Content starts

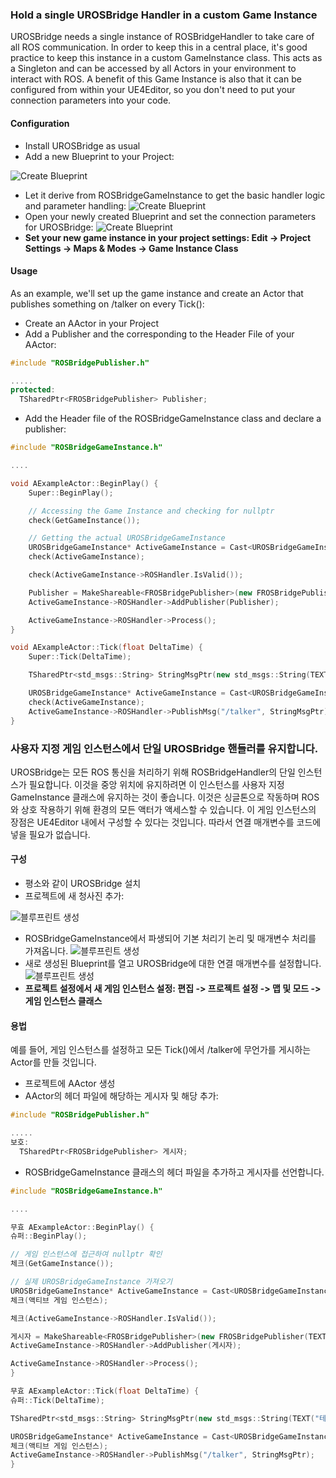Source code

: ### Hold a single UROSBridge Handler in a custom Game Instance

UROSBridge needs a single instance of ROSBridgeHandler to take care of all ROS communication.
In order to keep this in a central place, it's good practice to keep this instance in a custom GameInstance class.
This acts as a Singleton and can be accessed by all Actors in your environment to interact with ROS.
A benefit of this Game Instance is also that it can be configured from within your UE4Editor,
so you don't need to put your connection parameters into your code.

#### Configuration
- Install UROSBridge as usual
- Add a new Blueprint to your Project:

![Create Blueprint](Img/gameinstance_create_bp.png)
- Let it derive from ROSBridgeGameInstance to get the basic handler logic and parameter handling:
![Create Blueprint](Img/gameinstance_bp_derive_from.png)
- Open your newly created Blueprint and set the connection parameters for UROSBridge:
![Create Blueprint](Img/gameinstance_bp_settings.png)
- **Set your new game instance in your project settings: Edit -> Project Settings -> Maps & Modes -> Game Instance Class**

#### Usage
As an example, we'll set up the game instance and create an Actor that publishes something on /talker on every Tick():

- Create an AActor in your Project
- Add a Publisher and the corresponding to the Header File of your AActor:
```cpp
#include "ROSBridgePublisher.h"

.....
protected:
  TSharedPtr<FROSBridgePublisher> Publisher;
```
- Add the Header file of the ROSBridgeGameInstance class and declare a publisher:

```cpp
#include "ROSBridgeGameInstance.h"

....

void AExampleActor::BeginPlay() {
	Super::BeginPlay();

	// Accessing the Game Instance and checking for nullptr
	check(GetGameInstance());

	// Getting the actual UROSBridgeGameInstance 
	UROSBridgeGameInstance* ActiveGameInstance = Cast<UROSBridgeGameInstance>(GetGameInstance());
	check(ActiveGameInstance);

	check(ActiveGameInstance->ROSHandler.IsValid());

	Publisher = MakeShareable<FROSBridgePublisher>(new FROSBridgePublisher(TEXT("/talker"), TEXT("std_msgs/String")));
	ActiveGameInstance->ROSHandler->AddPublisher(Publisher);

	ActiveGameInstance->ROSHandler->Process();
}

void AExampleActor::Tick(float DeltaTime) {
	Super::Tick(DeltaTime);

	TSharedPtr<std_msgs::String> StringMsgPtr(new std_msgs::String(TEXT("Test String")));

	UROSBridgeGameInstance* ActiveGameInstance = Cast<UROSBridgeGameInstance>(GetGameInstance());
	check(ActiveGameInstance);
	ActiveGameInstance->ROSHandler->PublishMsg("/talker", StringMsgPtr);
}
```


### 사용자 지정 게임 인스턴스에서 단일 UROSBridge 핸들러를 유지합니다.

UROSBridge는 모든 ROS 통신을 처리하기 위해 ROSBridgeHandler의 단일 인스턴스가 필요합니다.
이것을 중앙 위치에 유지하려면 이 인스턴스를 사용자 지정 GameInstance 클래스에 유지하는 것이 좋습니다.
이것은 싱글톤으로 작동하며 ROS와 상호 작용하기 위해 환경의 모든 액터가 액세스할 수 있습니다.
이 게임 인스턴스의 장점은 UE4Editor 내에서 구성할 수 있다는 것입니다.
따라서 연결 매개변수를 코드에 넣을 필요가 없습니다.

#### 구성
- 평소와 같이 UROSBridge 설치
- 프로젝트에 새 청사진 추가:

![블루프린트 생성](Img/gameinstance_create_bp.png)
- ROSBridgeGameInstance에서 파생되어 기본 처리기 논리 및 매개변수 처리를 가져옵니다.
![블루프린트 생성](Img/gameinstance_bp_derive_from.png)
- 새로 생성된 Blueprint를 열고 UROSBridge에 대한 연결 매개변수를 설정합니다.
![블루프린트 생성](Img/gameinstance_bp_settings.png)
- **프로젝트 설정에서 새 게임 인스턴스 설정: 편집 -> 프로젝트 설정 -> 맵 및 모드 -> 게임 인스턴스 클래스**

#### 용법
예를 들어, 게임 인스턴스를 설정하고 모든 Tick()에서 /talker에 무언가를 게시하는 Actor를 만들 것입니다.

- 프로젝트에 AActor 생성
- AActor의 헤더 파일에 해당하는 게시자 및 해당 추가:
```cpp
#include "ROSBridgePublisher.h"

.....
보호:
  TSharedPtr<FROSBridgePublisher> 게시자;
```
- ROSBridgeGameInstance 클래스의 헤더 파일을 추가하고 게시자를 선언합니다.

```cpp
#include "ROSBridgeGameInstance.h"

....

무효 AExampleActor::BeginPlay() {
슈퍼::BeginPlay();

// 게임 인스턴스에 접근하여 nullptr 확인
체크(GetGameInstance());

// 실제 UROSBridgeGameInstance 가져오기
UROSBridgeGameInstance* ActiveGameInstance = Cast<UROSBridgeGameInstance>(GetGameInstance());
체크(액티브 게임 인스턴스);

체크(ActiveGameInstance->ROSHandler.IsValid());

게시자 = MakeShareable<FROSBridgePublisher>(new FROSBridgePublisher(TEXT("/talker"), TEXT("std_msgs/String")));
ActiveGameInstance->ROSHandler->AddPublisher(게시자);

ActiveGameInstance->ROSHandler->Process();
}

무효 AExampleActor::Tick(float DeltaTime) {
슈퍼::Tick(DeltaTime);

TSharedPtr<std_msgs::String> StringMsgPtr(new std_msgs::String(TEXT("테스트 문자열")));

UROSBridgeGameInstance* ActiveGameInstance = Cast<UROSBridgeGameInstance>(GetGameInstance());
체크(액티브 게임 인스턴스);
ActiveGameInstance->ROSHandler->PublishMsg("/talker", StringMsgPtr);
}
```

Content ends

Output all entries unchanged; skip the pictures.

Source code

: ### Hold a single UROSBridge Handler in a custom Game Instance

UROSBridge needs a single instance of ROSBridgeHandler to take care of all ROS communication.
In order to keep this in a central place, it's good practice to keep this instance in a custom GameInstance class.
This acts as a Singleton and can be accessed by all Actors in your environment to interact with ROS.
A benefit of this Game Instance is also that it can be configured from within your UE4Editor,
so you don't need to put your connection parameters into your code.

#### Configuration
- Install UROSBridge as usual
- Add a new Blueprint to your Project:

![Create Blueprint](Img/gameinstance_create_bp.png)
- Let it derive from ROSBridgeGameInstance to get the basic handler logic and parameter handling:
![Create Blueprint](Img/gameinstance_bp_derive_from.png)
- Open your newly created Blueprint and set the connection parameters for UROSBridge:
![Create Blueprint](Img/gameinstance_bp_settings.png)
- **Set your new game instance in your project settings: Edit -> Project Settings -> Maps & Modes -> Game Instance Class**

#### Usage
As an example, we'll set up the game instance and create an Actor that publishes something on /talker on every Tick():

- Create an AActor in your Project
- Add a Publisher and the corresponding to the Header File of your AActor:
```cpp
#include "ROSBridgePublisher.h"

.....
protected:
  TSharedPtr<FROSBridgePublisher> Publisher;
```
- Add the Header file of the ROSBridgeGameInstance class and declare a publisher:

```cpp
#include "ROSBridgeGameInstance.h"

....

void AExampleActor::BeginPlay() {
	Super::BeginPlay();

	// Accessing the Game Instance and checking for nullptr
	check(GetGameInstance());

	// Getting the actual UROSBridgeGameInstance 
	UROSBridgeGameInstance* ActiveGameInstance = Cast<UROSBridgeGameInstance>(GetGameInstance());
	check(ActiveGameInstance);

	check(ActiveGameInstance->ROSHandler.IsValid());

	Publisher = MakeShareable<FROSBridgePublisher>(new FROSBridgePublisher(TEXT("/talker"), TEXT("std_msgs/String")));
	ActiveGameInstance->ROSHandler->AddPublisher(Publisher);

	ActiveGameInstance->ROSHandler->Process();
}

void AExampleActor::Tick(float DeltaTime) {
	Super::Tick(DeltaTime);

	TSharedPtr<std_msgs::String> StringMsgPtr(new std_msgs::String(TEXT("Test String")));

	UROSBridgeGameInstance* ActiveGameInstance = Cast<UROSBridgeGameInstance>(GetGameInstance());
	check(ActiveGameInstance);
	ActiveGameInstance->ROSHandler->PublishMsg("/talker", StringMsgPtr);
}
```


### 사용자 지정 게임 인스턴스에서 단일 UROSBridge 핸들러를 유지합니다.

UROSBridge는 모든 ROS 통신을 처리하기 위해 ROSBridgeHandler의 단일 인스턴스가 필요합니다.
이것을 중앙 위치에 유지하려면 이 인스턴스를 사용자 지정 GameInstance 클래스에 유지하는 것이 좋습니다.
이것은 싱글톤으로 작동하며 ROS와 상호 작용하기 위해 환경의 모든 액터가 액세스할 수 있습니다.
이 게임 인스턴스의 장점은 UE4Editor 내에서 구성할 수 있다는 것입니다.
따라서 연결 매개변수를 코드에 넣을 필요가 없습니다.

#### 구성
- 평소와 같이 UROSBridge 설치
- 프로젝트에 새 청사진 추가:

![블루프린트 생성](Img/gameinstance_create_bp.png)
- ROSBridgeGameInstance에서 파생되어 기본 처리기 논리 및 매개변수 처리를 가져옵니다.
![블루프린트 생성](Img/gameinstance_bp_derive_from.png)
- 새로 생성된 Blueprint를 열고 UROSBridge에 대한 연결 매개변수를 설정합니다.
![블루프린트 생성](Img/gameinstance_bp_settings.png)
- **프로젝트 설정에서 새 게임 인스턴스 설정: 편집 -> 프로젝트 설정 -> 맵 및 모드 -> 게임 인스턴스 클래스**

#### 용법
예를 들어, 게임 인스턴스를 설정하고 모든 Tick()에서 /talker에 무언가를 게시하는 Actor를 만들 것입니다.

- 프로젝트에 AActor 생성
- AActor의 헤더 파일에 해당하는 게시자 및 해당 추가:
```cpp
#include "ROSBridgePublisher.h"

.....
보호:
  TSharedPtr<FROSBridgePublisher> 게시자;
```
- ROSBridgeGameInstance 클래스의 헤더 파일을 추가하고 게시자를 선언합니다.

```cpp
#include "ROSBridgeGameInstance.h"

....

무효 AExampleActor::BeginPlay() {
슈퍼::BeginPlay();

// 게임 인스턴스에 접근하여 nullptr 확인
체크(GetGameInstance());

// 실제 UROSBridgeGameInstance 가져오기
UROSBridgeGameInstance* ActiveGameInstance = Cast<UROSBridgeGameInstance>(GetGameInstance());
체크(액티브 게임 인스턴스);

체크(ActiveGameInstance->ROSHandler.IsValid());

게시자 = MakeShareable<FROSBridgePublisher>(new FROSBridgePublisher(TEXT("/talker"), TEXT("std_msgs/String")));
ActiveGameInstance->ROSHandler->AddPublisher(게시자);

ActiveGameInstance->ROSHandler->Process();
}

무효 AExampleActor::Tick(float DeltaTime) {
슈퍼::Tick(DeltaTime);

TSharedPtr<std_msgs::String> StringMsgPtr(new std_msgs::String(TEXT("테스트 문자열")));

UROSBridgeGameInstance* ActiveGameInstance = Cast<UROSBridgeGameInstance>(GetGameInstance());
체크(액티브 게임 인스턴스);
ActiveGameInstance->ROSHandler->PublishMsg("/talker", StringMsgPtr);
}
```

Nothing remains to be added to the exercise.